Document images with source code

● ● ● ● ● ● ●

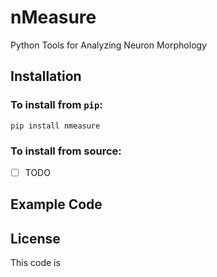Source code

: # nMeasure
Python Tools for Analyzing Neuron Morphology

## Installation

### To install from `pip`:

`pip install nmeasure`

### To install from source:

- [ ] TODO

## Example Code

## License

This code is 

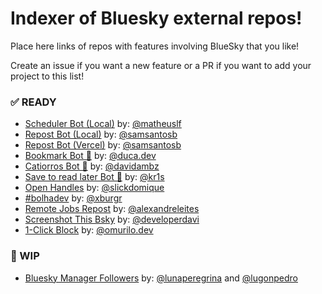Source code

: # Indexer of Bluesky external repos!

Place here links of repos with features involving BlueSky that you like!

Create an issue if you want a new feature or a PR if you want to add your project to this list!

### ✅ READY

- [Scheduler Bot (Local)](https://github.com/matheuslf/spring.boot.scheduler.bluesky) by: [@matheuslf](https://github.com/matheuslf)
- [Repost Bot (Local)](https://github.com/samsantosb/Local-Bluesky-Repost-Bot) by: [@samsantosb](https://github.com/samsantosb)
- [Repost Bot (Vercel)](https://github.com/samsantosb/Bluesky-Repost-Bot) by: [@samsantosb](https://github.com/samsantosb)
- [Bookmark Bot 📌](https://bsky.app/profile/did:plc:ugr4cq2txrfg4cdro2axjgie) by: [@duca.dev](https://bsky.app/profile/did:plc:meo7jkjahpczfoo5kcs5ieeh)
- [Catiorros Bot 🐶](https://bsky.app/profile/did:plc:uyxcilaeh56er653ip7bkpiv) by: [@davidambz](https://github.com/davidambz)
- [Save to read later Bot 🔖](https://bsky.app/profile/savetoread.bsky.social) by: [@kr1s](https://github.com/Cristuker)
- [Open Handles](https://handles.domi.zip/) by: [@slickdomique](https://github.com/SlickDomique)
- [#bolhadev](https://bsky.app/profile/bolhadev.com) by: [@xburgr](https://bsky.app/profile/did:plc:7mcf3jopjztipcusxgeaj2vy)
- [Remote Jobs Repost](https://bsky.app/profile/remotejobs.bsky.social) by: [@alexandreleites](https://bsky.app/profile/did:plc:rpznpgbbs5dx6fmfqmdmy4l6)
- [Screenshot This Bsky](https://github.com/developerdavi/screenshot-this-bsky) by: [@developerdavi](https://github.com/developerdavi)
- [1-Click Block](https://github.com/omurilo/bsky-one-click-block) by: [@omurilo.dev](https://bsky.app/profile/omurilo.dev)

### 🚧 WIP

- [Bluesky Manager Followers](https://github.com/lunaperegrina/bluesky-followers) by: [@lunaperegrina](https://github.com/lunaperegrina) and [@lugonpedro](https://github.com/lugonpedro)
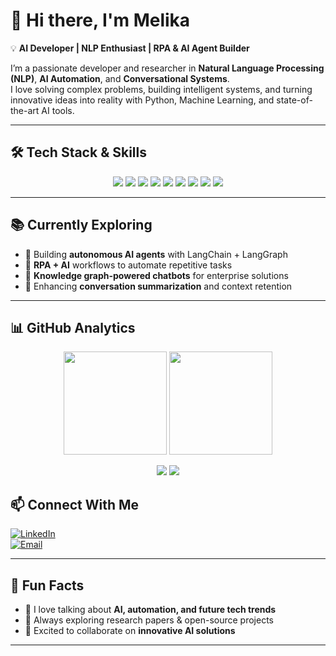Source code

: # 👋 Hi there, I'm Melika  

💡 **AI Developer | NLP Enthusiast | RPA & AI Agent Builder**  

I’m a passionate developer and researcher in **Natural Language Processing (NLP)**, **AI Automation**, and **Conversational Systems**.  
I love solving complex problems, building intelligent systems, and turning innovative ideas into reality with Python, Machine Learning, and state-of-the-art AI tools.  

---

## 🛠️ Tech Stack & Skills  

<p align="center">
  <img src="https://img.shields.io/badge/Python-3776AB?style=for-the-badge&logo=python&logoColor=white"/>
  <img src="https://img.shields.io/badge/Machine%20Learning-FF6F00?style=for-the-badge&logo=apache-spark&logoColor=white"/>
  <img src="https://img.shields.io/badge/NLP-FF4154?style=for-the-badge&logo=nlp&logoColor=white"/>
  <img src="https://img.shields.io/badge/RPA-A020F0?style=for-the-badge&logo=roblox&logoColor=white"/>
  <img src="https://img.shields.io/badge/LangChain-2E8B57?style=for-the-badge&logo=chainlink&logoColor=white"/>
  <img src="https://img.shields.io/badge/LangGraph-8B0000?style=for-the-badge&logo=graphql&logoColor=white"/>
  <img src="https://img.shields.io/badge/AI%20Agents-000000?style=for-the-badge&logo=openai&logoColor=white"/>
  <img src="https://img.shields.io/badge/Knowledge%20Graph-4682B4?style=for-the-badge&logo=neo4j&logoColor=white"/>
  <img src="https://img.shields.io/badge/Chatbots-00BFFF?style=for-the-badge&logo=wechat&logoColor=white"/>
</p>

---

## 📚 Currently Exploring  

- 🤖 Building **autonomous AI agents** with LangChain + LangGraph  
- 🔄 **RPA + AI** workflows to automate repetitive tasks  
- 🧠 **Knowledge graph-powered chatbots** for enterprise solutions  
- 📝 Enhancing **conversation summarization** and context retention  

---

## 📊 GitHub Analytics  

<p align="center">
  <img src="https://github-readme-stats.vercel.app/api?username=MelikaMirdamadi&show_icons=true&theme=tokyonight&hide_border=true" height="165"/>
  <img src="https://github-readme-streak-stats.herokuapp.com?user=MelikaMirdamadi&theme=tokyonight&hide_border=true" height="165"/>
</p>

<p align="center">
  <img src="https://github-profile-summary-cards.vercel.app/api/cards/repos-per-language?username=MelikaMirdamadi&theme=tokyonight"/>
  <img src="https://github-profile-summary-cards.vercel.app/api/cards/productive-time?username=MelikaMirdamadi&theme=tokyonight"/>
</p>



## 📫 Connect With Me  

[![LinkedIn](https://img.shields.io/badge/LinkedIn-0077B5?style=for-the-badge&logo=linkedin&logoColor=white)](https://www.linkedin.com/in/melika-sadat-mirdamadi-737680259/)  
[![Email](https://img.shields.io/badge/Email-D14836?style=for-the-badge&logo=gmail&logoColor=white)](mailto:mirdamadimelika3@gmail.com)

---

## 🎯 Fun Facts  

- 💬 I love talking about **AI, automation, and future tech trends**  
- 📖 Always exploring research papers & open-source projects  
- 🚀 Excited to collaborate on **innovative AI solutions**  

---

● ● ● ● ● ● ●

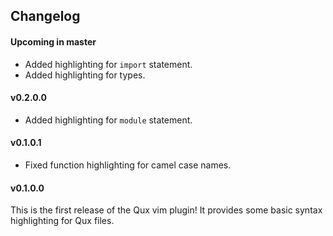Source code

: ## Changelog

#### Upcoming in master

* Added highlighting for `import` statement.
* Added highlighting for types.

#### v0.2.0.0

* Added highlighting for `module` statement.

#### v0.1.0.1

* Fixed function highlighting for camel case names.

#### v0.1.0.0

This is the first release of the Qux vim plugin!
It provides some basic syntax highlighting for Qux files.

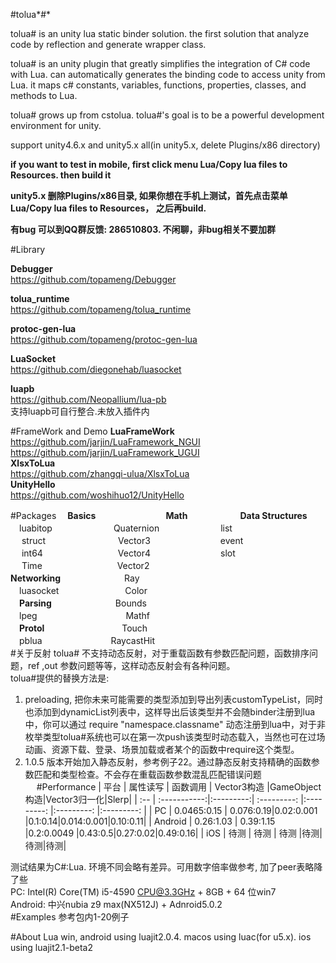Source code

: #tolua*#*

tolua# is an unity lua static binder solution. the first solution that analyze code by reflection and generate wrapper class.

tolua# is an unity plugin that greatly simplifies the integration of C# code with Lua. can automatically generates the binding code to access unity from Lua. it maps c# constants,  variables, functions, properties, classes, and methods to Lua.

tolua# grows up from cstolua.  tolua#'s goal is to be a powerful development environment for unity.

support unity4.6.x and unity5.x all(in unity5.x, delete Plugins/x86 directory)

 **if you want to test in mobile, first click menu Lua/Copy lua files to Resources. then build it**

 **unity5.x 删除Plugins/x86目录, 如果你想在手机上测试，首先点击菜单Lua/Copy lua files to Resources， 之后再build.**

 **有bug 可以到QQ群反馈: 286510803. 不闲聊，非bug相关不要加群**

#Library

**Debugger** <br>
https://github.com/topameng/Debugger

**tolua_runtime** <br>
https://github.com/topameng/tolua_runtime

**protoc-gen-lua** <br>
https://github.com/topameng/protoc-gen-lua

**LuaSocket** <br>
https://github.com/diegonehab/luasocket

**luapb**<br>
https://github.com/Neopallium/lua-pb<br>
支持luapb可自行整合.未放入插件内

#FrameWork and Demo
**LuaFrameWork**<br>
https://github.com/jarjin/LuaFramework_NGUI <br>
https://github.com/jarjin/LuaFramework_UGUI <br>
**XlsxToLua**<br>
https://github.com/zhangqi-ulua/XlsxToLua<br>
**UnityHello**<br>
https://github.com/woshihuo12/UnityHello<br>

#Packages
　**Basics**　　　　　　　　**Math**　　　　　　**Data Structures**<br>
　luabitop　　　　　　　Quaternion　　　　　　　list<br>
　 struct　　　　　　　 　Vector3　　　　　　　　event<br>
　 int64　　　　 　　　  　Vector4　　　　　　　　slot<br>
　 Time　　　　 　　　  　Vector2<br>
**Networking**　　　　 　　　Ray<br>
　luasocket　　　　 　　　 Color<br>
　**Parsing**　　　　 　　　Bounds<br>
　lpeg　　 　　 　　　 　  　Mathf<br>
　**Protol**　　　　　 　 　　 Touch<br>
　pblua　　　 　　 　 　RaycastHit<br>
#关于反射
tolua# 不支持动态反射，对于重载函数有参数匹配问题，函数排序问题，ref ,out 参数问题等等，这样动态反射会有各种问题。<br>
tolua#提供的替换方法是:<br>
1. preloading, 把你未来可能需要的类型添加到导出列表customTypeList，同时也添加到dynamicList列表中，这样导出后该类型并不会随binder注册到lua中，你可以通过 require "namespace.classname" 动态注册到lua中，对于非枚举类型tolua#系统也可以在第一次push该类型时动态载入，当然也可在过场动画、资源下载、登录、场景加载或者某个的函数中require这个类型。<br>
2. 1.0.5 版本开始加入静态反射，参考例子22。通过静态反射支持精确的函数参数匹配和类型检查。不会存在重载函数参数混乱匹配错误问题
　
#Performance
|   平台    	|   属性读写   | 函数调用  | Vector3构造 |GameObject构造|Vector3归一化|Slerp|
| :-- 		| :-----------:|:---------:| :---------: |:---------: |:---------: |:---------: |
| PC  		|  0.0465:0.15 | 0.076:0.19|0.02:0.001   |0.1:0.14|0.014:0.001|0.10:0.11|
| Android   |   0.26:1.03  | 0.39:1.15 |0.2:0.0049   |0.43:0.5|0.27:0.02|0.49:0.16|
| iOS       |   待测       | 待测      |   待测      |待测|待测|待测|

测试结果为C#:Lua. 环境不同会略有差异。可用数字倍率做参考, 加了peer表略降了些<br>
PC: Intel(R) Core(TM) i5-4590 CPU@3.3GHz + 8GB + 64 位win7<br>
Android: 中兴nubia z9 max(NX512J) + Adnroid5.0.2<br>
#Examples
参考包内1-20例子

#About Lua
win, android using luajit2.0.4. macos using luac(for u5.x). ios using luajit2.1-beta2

● ● ● ● ● ● ●

**What you have to do**: In the records above, find each line that mentions the string "protoc", then copy it.

**Result for this task**:
**protoc-gen-lua** <br>
https://github.com/topameng/protoc-gen-lua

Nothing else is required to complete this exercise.